Monday, May 4, 2015

Mad Men recap: Peggy forever

Peggy strutting into McCann-Erickson like a boss, like a straight up boss, will be one of my top memories of the show. She had that ciggie hanging, sunglasses on, freaky octopus porn under her arm (faced out so all could see, because she DGAF). I admit I couldn’t bring myself to hang that in my office, and I would’ve wrapped it up just to carry it home on the subway. But I definitely would’ve kept it as a memento of Bert, and besides, any art he owned was probably worth enough to buy a small island. Or at least a car.

In last night’s episode, Lost Horizon, everyone found out what a shit sandwich working at McCann would be. Except for Harry with his Amazing, Massive, Very Huge Gonkulator, who basically landed in a pot of jam, and Pete, who seems likely to thrive. But for everyone else, it’s a punch in the gut. Or the lady parts, as the case may be.
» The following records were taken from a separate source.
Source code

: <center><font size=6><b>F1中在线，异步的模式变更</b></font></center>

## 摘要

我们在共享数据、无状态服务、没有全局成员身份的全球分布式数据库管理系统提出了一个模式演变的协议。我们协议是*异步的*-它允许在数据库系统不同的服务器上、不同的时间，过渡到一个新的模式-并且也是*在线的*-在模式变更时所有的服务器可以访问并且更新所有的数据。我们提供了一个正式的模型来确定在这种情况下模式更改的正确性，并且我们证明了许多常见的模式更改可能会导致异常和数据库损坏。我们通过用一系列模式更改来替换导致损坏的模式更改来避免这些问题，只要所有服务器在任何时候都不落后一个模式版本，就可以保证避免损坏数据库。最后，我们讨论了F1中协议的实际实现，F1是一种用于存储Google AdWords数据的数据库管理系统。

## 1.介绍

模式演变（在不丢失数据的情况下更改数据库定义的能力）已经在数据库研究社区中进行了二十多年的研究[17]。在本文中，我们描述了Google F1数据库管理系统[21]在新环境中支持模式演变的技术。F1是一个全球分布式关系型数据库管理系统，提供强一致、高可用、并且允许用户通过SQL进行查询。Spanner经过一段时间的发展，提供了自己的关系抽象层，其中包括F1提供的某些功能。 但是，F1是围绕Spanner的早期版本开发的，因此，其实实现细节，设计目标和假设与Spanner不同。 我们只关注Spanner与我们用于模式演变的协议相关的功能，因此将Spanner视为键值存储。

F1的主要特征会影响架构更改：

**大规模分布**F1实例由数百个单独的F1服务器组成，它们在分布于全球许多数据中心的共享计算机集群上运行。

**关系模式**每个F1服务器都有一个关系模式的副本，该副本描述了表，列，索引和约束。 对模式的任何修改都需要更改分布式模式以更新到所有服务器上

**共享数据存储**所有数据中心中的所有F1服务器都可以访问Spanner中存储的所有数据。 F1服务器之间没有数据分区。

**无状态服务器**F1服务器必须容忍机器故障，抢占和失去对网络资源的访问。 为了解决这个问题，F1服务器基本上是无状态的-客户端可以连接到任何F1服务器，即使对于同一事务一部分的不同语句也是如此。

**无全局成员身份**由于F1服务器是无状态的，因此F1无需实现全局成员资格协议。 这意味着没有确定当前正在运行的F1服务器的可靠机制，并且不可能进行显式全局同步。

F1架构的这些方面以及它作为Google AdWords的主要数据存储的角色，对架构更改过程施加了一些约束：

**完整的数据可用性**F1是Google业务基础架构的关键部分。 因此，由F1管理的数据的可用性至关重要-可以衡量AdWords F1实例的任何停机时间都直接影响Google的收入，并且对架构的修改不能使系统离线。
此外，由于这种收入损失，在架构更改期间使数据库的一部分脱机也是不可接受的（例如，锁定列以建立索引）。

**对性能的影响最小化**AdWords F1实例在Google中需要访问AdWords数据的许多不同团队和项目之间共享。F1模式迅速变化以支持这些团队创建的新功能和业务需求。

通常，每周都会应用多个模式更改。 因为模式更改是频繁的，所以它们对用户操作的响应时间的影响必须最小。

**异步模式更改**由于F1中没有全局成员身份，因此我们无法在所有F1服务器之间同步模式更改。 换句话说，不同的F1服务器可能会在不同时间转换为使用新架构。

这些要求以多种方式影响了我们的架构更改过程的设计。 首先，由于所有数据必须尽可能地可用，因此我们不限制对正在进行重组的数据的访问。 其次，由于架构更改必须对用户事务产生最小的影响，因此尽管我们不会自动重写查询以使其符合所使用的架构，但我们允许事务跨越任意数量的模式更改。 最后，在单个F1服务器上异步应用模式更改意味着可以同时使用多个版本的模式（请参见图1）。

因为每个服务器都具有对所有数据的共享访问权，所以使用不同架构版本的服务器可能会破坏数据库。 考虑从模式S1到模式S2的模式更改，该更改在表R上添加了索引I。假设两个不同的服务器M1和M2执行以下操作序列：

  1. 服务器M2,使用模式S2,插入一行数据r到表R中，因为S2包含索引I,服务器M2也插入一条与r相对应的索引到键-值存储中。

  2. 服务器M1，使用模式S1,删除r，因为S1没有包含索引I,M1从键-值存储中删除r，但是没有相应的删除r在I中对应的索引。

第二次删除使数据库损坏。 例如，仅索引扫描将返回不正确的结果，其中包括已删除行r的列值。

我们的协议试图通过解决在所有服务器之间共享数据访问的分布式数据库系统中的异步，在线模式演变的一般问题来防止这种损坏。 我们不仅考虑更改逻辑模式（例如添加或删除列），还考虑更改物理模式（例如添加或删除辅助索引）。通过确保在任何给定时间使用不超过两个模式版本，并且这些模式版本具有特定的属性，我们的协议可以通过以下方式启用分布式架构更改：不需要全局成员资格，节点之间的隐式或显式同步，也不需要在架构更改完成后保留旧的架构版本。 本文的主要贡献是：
This episode really highlighted the different operating styles of Joan and Peggy and how that impacts their careers. Peggy has always been way before her time and willing to take matters into her own hands. Joan is tough as hell as well as awesome at anything she sets her hand to, but she often falls back on using her looks and wits to charm men into doing what she wants. Peggy just freakin’ does it herself, and that will hopefully work out for her in the end. Remember when Peggy’s bestie Stan used to be a bit of a sexist pig (hard to believe now that he’s all scruffy sexy funny cool)? She put him in his place by working topless way back when (how she knew that would shut him down or scare him off, I don’t know, but it worked). And when a guy under Peggy’s domain was being a harassing jerk to Joan later, Peggy fired the guy, much to Joan’s dismay – Joan had wanted to “handle it” by dining and charming another man and getting him to deal with it.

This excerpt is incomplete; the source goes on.